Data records
◆ ◆ ◆ ◆
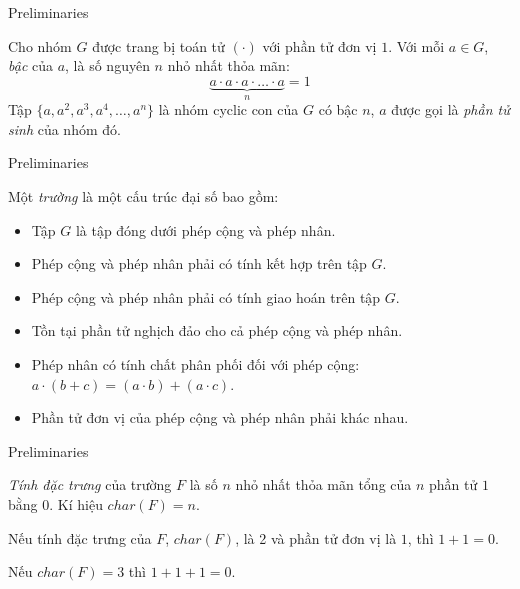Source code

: \documentclass [xcolor=svgnames, t] {beamer}
\theoremstyle{definition}
\begin{document}
\begin{frame}{Preliminaries}
    \begin{definition}
        \label{define:2.2}
        Cho nhóm $G$ được trang bị toán tử $(\cdot)$ với phần tử đơn vị $1$. Với mỗi $a \in G$, \textit{bậc} của $a$, là số nguyên $n$ nhỏ nhất thỏa mãn:
        \begin{equation}
            \label{equation:2.1}
            \underbrace{a \cdot a \cdot a \cdot \ldots \cdot a}_{n} = 1
        \end{equation}
        Tập $\{a, a^2, a^3, a^4, \ldots, a^n\}$ là nhóm cyclic con của $G$ có bậc $n$, $a$ được gọi là \textit{phần tử sinh} của nhóm đó.
    \end{definition}
\end{frame}
\begin{frame}{Preliminaries}
    \begin{definition}
        \label{define:2.3}
        Một \textit{trường} là một cấu trúc đại số bao gồm:
        \begin{itemize}
            \item Tập $G$ là tập đóng dưới phép cộng và phép nhân.
            \item Phép cộng và phép nhân phải có tính kết hợp trên tập $G$.
            \item Phép cộng và phép nhân phải có tính giao hoán trên tập $G$.
            \item Tồn tại phần tử nghịch đảo cho cả phép cộng và phép nhân.
            \item Phép nhân có tính chất phân phối đối với phép cộng: $a \cdot (b + c) = (a \cdot b) + (a \cdot c)$.
            \item Phần tử đơn vị của phép cộng và phép nhân phải khác nhau.
        \end{itemize}
    \end{definition}
\end{frame}
\begin{frame}{Preliminaries}
    \begin{definition}
        \textit{Tính đặc trưng} của trường $F$ là số $n$ nhỏ nhất thỏa mãn tổng của $n$ phần tử $1$ bằng $0$. Kí hiệu $char(F) = n$.
    \end{definition}
    \begin{example}
        Nếu tính đặc trưng của $F$, $char(F)$, là 2 và phần tử đơn vị là $1$, thì $ 1 + 1 = 0 $.

        Nếu $char(F) = 3$ thì $ 1 + 1 + 1 = 0 $.
    \end{example}

\end{frame}
\end{document}
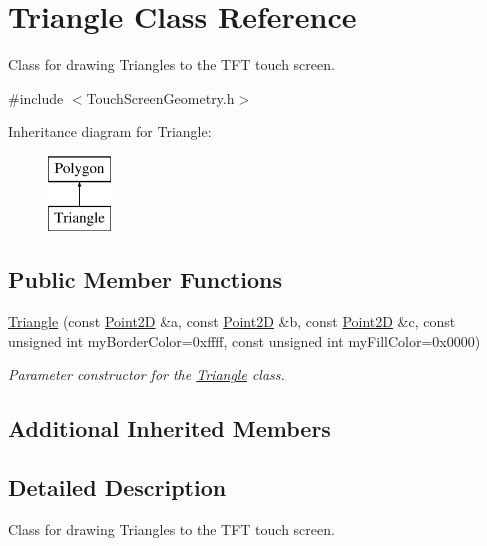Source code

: \hypertarget{class_triangle}{\section{Triangle Class Reference}
\label{class_triangle}
}


Class for drawing Triangles to the T\+F\+T touch screen.  




{\ttfamily \#include $<$Touch\+Screen\+Geometry.\+h$>$}

Inheritance diagram for Triangle\+:\begin{figure}[H]
\begin{center}
\leavevmode
\includegraphics[height=2.000000cm]{class_triangle}
\end{center}
\end{figure}
\subsection*{Public Member Functions}
\begin{DoxyCompactItemize}
\item 
\hyperlink{class_triangle_a477c11aa9dfce48a502e535874474fec}{Triangle} (const \hyperlink{class_point2_d}{Point2\+D} \&a, const \hyperlink{class_point2_d}{Point2\+D} \&b, const \hyperlink{class_point2_d}{Point2\+D} \&c, const unsigned int my\+Border\+Color=0xffff, const unsigned int my\+Fill\+Color=0x0000)
\begin{DoxyCompactList}\small\item\em Parameter constructor for the \hyperlink{class_triangle}{Triangle} class. \end{DoxyCompactList}\end{DoxyCompactItemize}
\subsection*{Additional Inherited Members}


\subsection{Detailed Description}
Class for drawing Triangles to the T\+F\+T touch screen. 

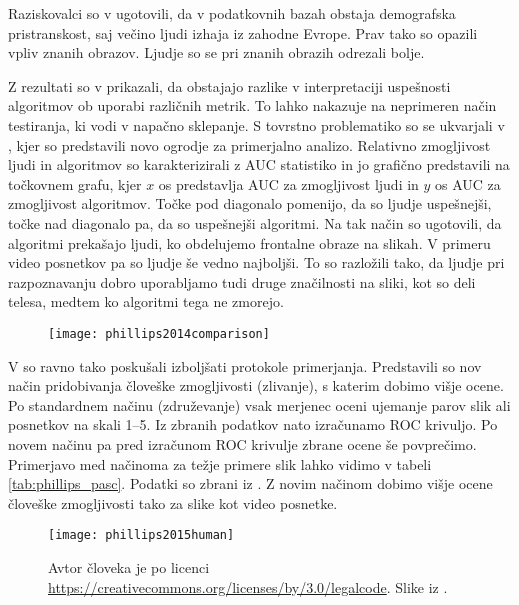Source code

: Raziskovalci so v \cite{best2014unconstrained} ugotovili, da v podatkovnih bazah obstaja demografska pristranskost, saj večino ljudi izhaja iz zahodne Evrope. Prav tako so opazili vpliv znanih obrazov. Ljudje so se pri znanih obrazih odrezali bolje.

Z rezultati so v \cite{best2014unconstrained} prikazali, da obstajajo razlike v interpretaciji uspešnosti algoritmov ob uporabi različnih metrik. To lahko nakazuje na neprimeren način testiranja, ki vodi v napačno sklepanje. S tovrstno problematiko so se ukvarjali v \cite{phillips2014comparison}, kjer so predstavili novo ogrodje za primerjalno analizo. Relativno zmogljivost ljudi in algoritmov so karakterizirali z AUC statistiko in jo grafično predstavili na točkovnem grafu, kjer $x$ os predstavlja AUC za zmogljivost ljudi in $y$ os AUC za zmogljivost algoritmov. Točke pod diagonalo pomenijo, da so ljudje uspešnejši, točke nad diagonalo pa, da so uspešnejši algoritmi. Na tak način so ugotovili, da algoritmi prekašajo ljudi, ko obdelujemo frontalne obraze na slikah. V primeru video posnetkov pa so ljudje še vedno najboljši. To so razložili tako, da ljudje pri razpoznavanju dobro uporabljamo tudi druge značilnosti na sliki, kot so deli telesa, medtem ko algoritmi tega ne zmorejo.

\begin{figure}[!htbp]
	\centering
	\texttt{[image: phillips2014comparison]}
	\caption{}
\end{figure}

V \cite{phillips2015human} so ravno tako poskušali izboljšati protokole primerjanja. Predstavili so nov način pridobivanja človeške zmogljivosti (zlivanje), s katerim dobimo višje ocene. Po standardnem načinu (združevanje) vsak merjenec oceni ujemanje parov slik ali posnetkov na skali 1--5. Iz zbranih podatkov nato izračunamo ROC krivuljo. Po novem načinu pa pred izračunom ROC krivulje zbrane ocene še povprečimo. Primerjavo med načinoma za težje primere slik lahko vidimo v tabeli \ref{tab:phillips_pasc}. Podatki so zbrani iz \cite{phillips2015human}. Z novim načinom dobimo višje ocene človeške zmogljivosti tako za slike kot video posnetke. 


\begin{figure}[!htbp]
	\centering
	\texttt{[image: phillips2015human]}
	\caption{Avtor človeka je \cite{humanicon} po licenci \url{https://creativecommons.org/licenses/by/3.0/legalcode}. Slike iz \cite{huang2007labeled}.}
\end{figure}


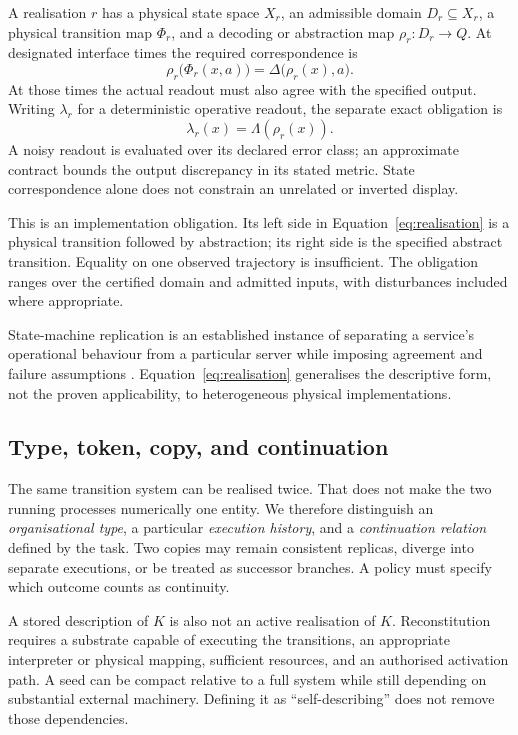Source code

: \documentclass[11pt,a4paper]{article}
\theoremstyle{definition}
\theoremstyle{remark}
\newcommand{\calK}{K}
\begin{document}
A realisation $r$ has a physical state space $X_r$, an admissible domain $D_r\subseteq X_r$, a physical transition map $\Phi_r$, and a decoding or abstraction map $\rho_r:D_r\to Q$. At designated interface times the required correspondence is
\begin{equation}\label{eq:realisation}
 \rho_r\bigl(\Phi_r(x,a)\bigr)=\Delta\bigl(\rho_r(x),a\bigr).
\end{equation}
At those times the actual readout must also agree with the specified output. Writing $\lambda_r$ for a deterministic operative readout, the separate exact obligation is
\begin{equation}\label{eq:outputcorrespondence}
 \lambda_r(x)=\Lambda(\rho_r(x)).
\end{equation}
A noisy readout is evaluated over its declared error class; an approximate contract bounds the output discrepancy in its stated metric. State correspondence alone does not constrain an unrelated or inverted display.

This is an implementation obligation. Its left side in Equation~\eqref{eq:realisation} is a physical transition followed by abstraction; its right side is the specified abstract transition. Equality on one observed trajectory is insufficient. The obligation ranges over the certified domain and admitted inputs, with disturbances included where appropriate.

State-machine replication is an established instance of separating a service's operational behaviour from a particular server while imposing agreement and failure assumptions \citep{schneider}. Equation~\eqref{eq:realisation} generalises the descriptive form, not the proven applicability, to heterogeneous physical implementations.

\subsection{Type, token, copy, and continuation}
The same transition system can be realised twice. That does not make the two running processes numerically one entity. We therefore distinguish an \emph{organisational type}, a particular \emph{execution history}, and a \emph{continuation relation} defined by the task. Two copies may remain consistent replicas, diverge into separate executions, or be treated as successor branches. A policy must specify which outcome counts as continuity.

A stored description of $\calK$ is also not an active realisation of $\calK$. Reconstitution requires a substrate capable of executing the transitions, an appropriate interpreter or physical mapping, sufficient resources, and an authorised activation path. A seed can be compact relative to a full system while still depending on substantial external machinery. Defining it as ``self-describing'' does not remove those dependencies.
\end{document}
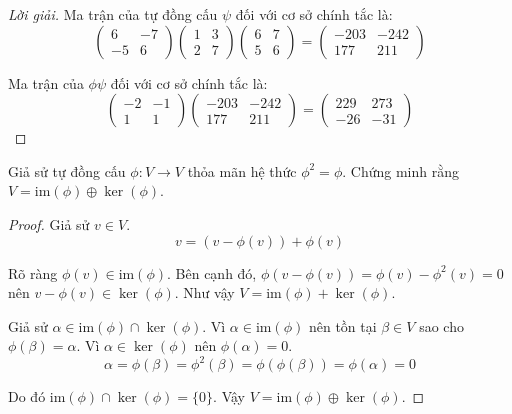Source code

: \begin{proof}[Lời giải]
    Ma trận của tự đồng cấu $\psi$ đối với cơ sở chính tắc là:
    \[
        \begin{pmatrix}
            6  & -7 \\
            -5 & 6
        \end{pmatrix}
        \begin{pmatrix}
            1 & 3 \\
            2 & 7
        \end{pmatrix}
        \begin{pmatrix}
            6 & 7 \\
            5 & 6
        \end{pmatrix}=
        \begin{pmatrix}
            -203 & -242 \\
            177  & 211
        \end{pmatrix}
    \]
    
    Ma trận của $\phi\psi$ đối với cơ sở chính tắc là:
    \[
        \begin{pmatrix}
            -2 & -1 \\
            1  & 1
        \end{pmatrix}
        \begin{pmatrix}
            -203 & -242 \\
            177  & 211
        \end{pmatrix}=
        \begin{pmatrix}
            229 & 273 \\
            -26 & -31
        \end{pmatrix}
    \]
\end{proof}

\begin{exercise}
    Giả sử tự đồng cấu $\phi: V\to V$ thỏa mãn hệ thức $\phi^{2} = \phi$. Chứng minh rằng $V = \text{im}(\phi)\oplus\ker(\phi)$.
\end{exercise}

\begin{proof}
    Giả sử $v\in V$.
    \[
        v = (v - \phi(v)) + \phi(v)
    \]
    
    Rõ ràng $\phi(v)\in\text{im}(\phi)$. Bên cạnh đó, $\phi(v - \phi(v)) = \phi(v) - \phi^{2}(v) = 0$ nên $v - \phi(v)\in\ker(\phi)$. Như vậy $V = \text{im}(\phi)+\ker(\phi)$.
    
    \bigskip
    
    Giả sử $\alpha\in\text{im}(\phi)\cap\ker(\phi)$. Vì $\alpha\in\text{im}(\phi)$ nên tồn tại $\beta\in V$ sao cho $\phi(\beta) = \alpha$. Vì $\alpha\in\ker(\phi)$ nên $\phi(\alpha) = 0$.
    \[
        \alpha = \phi(\beta) = \phi^{2}(\beta) = \phi(\phi(\beta)) = \phi(\alpha) = 0
    \]
    
    Do đó $\text{im}(\phi)\cap\ker(\phi) = \{ 0 \}$. Vậy $V = \text{im}(\phi)\oplus\ker(\phi)$.
\end{proof}

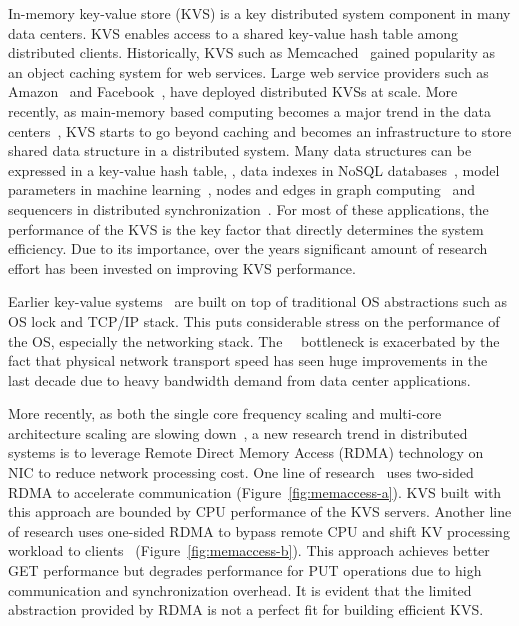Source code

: In-memory key-value store (KVS) is a key distributed system component in many data centers. KVS enables access to a shared key-value hash table among distributed clients. Historically, KVS such as Memcached~\cite{fitzpatrick2004distributed} gained popularity as an object caching system for web services. Large web service providers such as  Amazon~\cite{decandia2007dynamo} and Facebook~\cite{atikoglu2012workload, nishtala2013scaling}, have deployed distributed KVSs at scale. More recently, as main-memory based computing becomes a major trend in the data centers~\cite{ousterhout2010case,dragojevic2014farm}, KVS starts to go beyond caching and becomes an infrastructure to store shared data structure in a distributed system.
Many data structures can be expressed in a key-value hash table, \eg, data indexes in NoSQL databases~\cite{chang2008bigtable}, model parameters in machine learning~\cite{li2014scaling}, nodes and edges in graph computing~\cite{shao2013trinity, xiao17tux2} and sequencers in distributed synchronization~\cite{kalia2016design}. For most of these applications, the performance of the KVS is the key factor that directly determines the system efficiency. Due to its importance, over the years significant amount of research effort has been invested on improving KVS performance. 

Earlier key-value systems~\cite{decandia2007dynamo, fitzpatrick2004distributed, nishtala2013scaling} are built on top of traditional OS abstractions such as OS lock and TCP/IP stack. This puts considerable stress on the performance of the OS, especially the networking stack. The 　bottleneck is exacerbated by the fact that physical network transport speed has seen huge improvements in the last decade due to heavy bandwidth demand from data center applications. 

More recently, as both the single core frequency scaling and multi-core architecture scaling are slowing down~\cite{sutter2005free,esmaeilzadeh2011dark}, a new research trend in distributed systems is to leverage Remote Direct Memory Access (RDMA) technology on NIC to reduce network processing cost. One line of research~\cite{kalia2014using, kalia2016design} uses two-sided RDMA to accelerate communication (Figure~\ref{fig:memaccess-a}). KVS built with this approach are bounded by CPU performance of the KVS servers. Another line of research uses one-sided RDMA to bypass remote CPU and shift KV processing workload to clients~\cite{dragojevic2014farm, mitchell2013using} (Figure~\ref{fig:memaccess-b}). This approach achieves better GET performance but degrades performance for PUT operations due to high communication and synchronization overhead. It is evident that the limited abstraction provided by RDMA is not a perfect fit for building efficient KVS. 

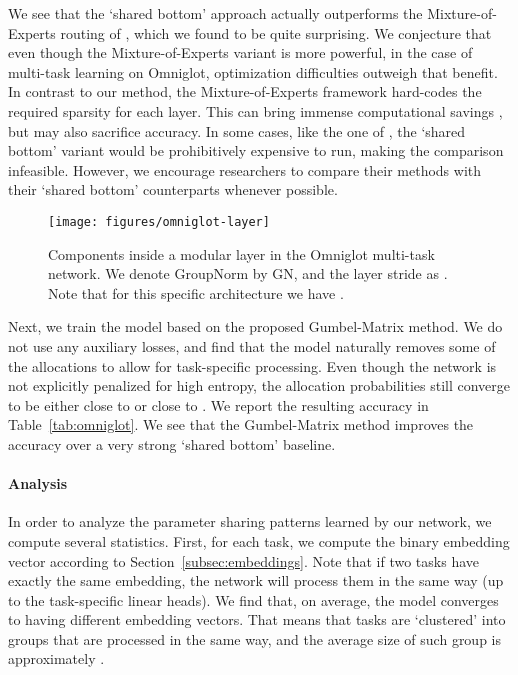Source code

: \documentclass[conference]{IEEEtran}
\begin{document}
We see that the `shared bottom' approach actually outperforms the Mixture-of-Experts routing of \cite{Diversity&Depth-ICLR-2019}, which we found to be quite surprising. We conjecture that even though the Mixture-of-Experts variant is more powerful, in the case of multi-task learning on Omniglot, optimization difficulties outweigh that benefit. In contrast to our method, the Mixture-of-Experts framework hard-codes the required sparsity for each layer. This can bring immense computational savings \cite{Shazeer-MoE-2017}, but may also sacrifice accuracy. In some cases, like the one of \cite{Shazeer-MoE-2017}, the `shared bottom' variant would be prohibitively expensive to run, making the comparison infeasible. However, we encourage researchers to compare their methods with their `shared bottom' counterparts whenever possible.

\begin{figure}[t]
\begin{center}
\texttt{[image: figures/omniglot-layer]}
\end{center}
\caption{Components inside a modular layer in the Omniglot multi-task network. We denote GroupNorm by GN, and the layer stride as . Note that for this specific architecture we have .}\label{fig:omniglot-layer}
\end{figure}

Next, we train the model based on the proposed Gumbel-Matrix method. We do not use any auxiliary losses, and find that the model naturally removes some of the allocations to allow for task-specific processing. Even though the network is not explicitly penalized for high entropy, the allocation probabilities still converge to be either close to  or close to . We report the resulting accuracy in Table~\ref{tab:omniglot}. We see that the Gumbel-Matrix method improves the accuracy over a very strong `shared bottom' baseline.

\paragraph{Analysis}

In order to analyze the parameter sharing patterns learned by our network, we compute several statistics. First, for each task, we compute the binary embedding vector according to Section~\ref{subsec:embeddings}. Note that if two tasks have exactly the same embedding, the network will process them in the same way (up to the task-specific linear heads). We find that, on average, the model converges to having  different embedding vectors. That means that tasks are `clustered' into groups that are processed in the same way, and the average size of such group is approximately .
\end{document}
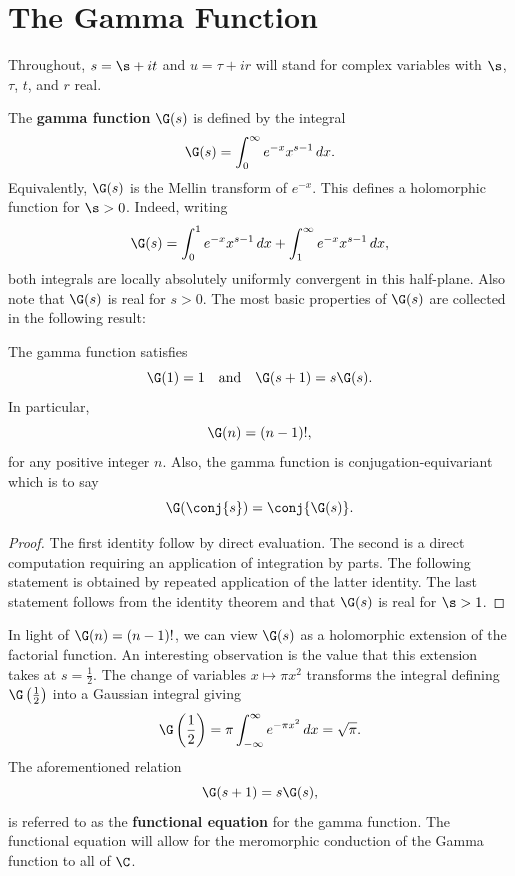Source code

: \chapter{The Gamma Function}\label{ch:the_gamma_function}
  Throughout, \(s = \s+it\) and \(u = \tau+ir\) will stand for complex variables with \(\s\), \(\tau\), \(t\), and \(r\) real.
  
  The \textbf{gamma function} \(\G(s)\) is defined by the integral
  \[
    \G(s) = \int_{0}^{\infty}e^{-x}x^{s-1}\,dx.
  \]
  Equivalently, \(\G(s)\) is the Mellin transform of \(e^{-x}\). This defines a holomorphic function for \(\s > 0\). Indeed, writing
  \[
    \G(s) = \int_{0}^{1}e^{-x}x^{s-1}\,dx+\int_{1}^{\infty}e^{-x}x^{s-1}\,dx,
  \]
  both integrals are locally absolutely uniformly convergent in this half-plane. Also note that \(\G(s)\) is real for \(s > 0\). The most basic properties of \(\G(s)\) are collected in the following result:

  \begin{proposition}\label{prop:Factorial_properties_of_gamma_function}
    The gamma function satisfies
    \[
        \G(1) = 1 \quad \text{and} \quad \G(s+1) = s\G(s).
    \]
    In particular,
    \[
      \G(n) = (n-1)!,
    \]
    for any positive integer \(n\). Also, the gamma function is conjugation-equivariant which is to say
    \[
      \G(\conj{s}) = \conj{\G(s)}.
    \]
  \end{proposition}
  \begin{proof}
    The first identity follow by direct evaluation. The second is a direct computation requiring an application of integration by parts. The following statement is obtained by repeated application of the latter identity. The last statement follows from the identity theorem and that \(\G(s)\) is real for \(\s > 1\).
  \end{proof}

  In light of \(\G(n) = (n-1)!\), we can view \(\G(s)\) as a holomorphic extension of the factorial function. An interesting observation is the value that this extension takes at \(s = \frac{1}{2}\). The change of variables \(x \mapsto \pi x^{2}\) transforms the integral defining \(\G\left(\frac{1}{2}\right)\) into a Gaussian integral giving
  \begin{equation}\label{equ:gamma_function_at_1/2}
    \G\left(\frac{1}{2}\right) = \pi\int_{-\infty}^{\infty}e^{-\pi x^{2}}\,dx = \sqrt{\pi}.
  \end{equation}
  The aforementioned relation
  \[
    \G(s+1) = s\G(s),
  \]
  is referred to as the \textbf{functional equation} for the gamma function. The functional equation will allow for the meromorphic conduction of the Gamma function to all of \(\C\).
◆ ◆ ◆ ◆
DIRECTIONS FOR THIS TASK: Which lines in the records above contain the word "architecture"? Return each of them.

WRITTEN ANSWER:
More recently, as both the single core frequency scaling and multi-core architecture scaling are slowing down~\cite{sutter2005free,esmaeilzadeh2011dark}, a new research trend in distributed systems is to leverage Remote Direct Memory Access (RDMA) technology on NIC to reduce network processing cost. One line of research~\cite{kalia2014using, kalia2016design} uses two-sided RDMA to accelerate communication (Figure~\ref{fig:memaccess-a}). KVS built with this approach are bounded by CPU performance of the KVS servers. Another line of research uses one-sided RDMA to bypass remote CPU and shift KV processing workload to clients~\cite{dragojevic2014farm, mitchell2013using} (Figure~\ref{fig:memaccess-b}). This approach achieves better GET performance but degrades performance for PUT operations due to high communication and synchronization overhead. It is evident that the limited abstraction provided by RDMA is not a perfect fit for building efficient KVS. 
\caption{Components inside a modular layer in the Omniglot multi-task network. We denote GroupNorm by GN, and the layer stride as . Note that for this specific architecture we have .}\label{fig:omniglot-layer}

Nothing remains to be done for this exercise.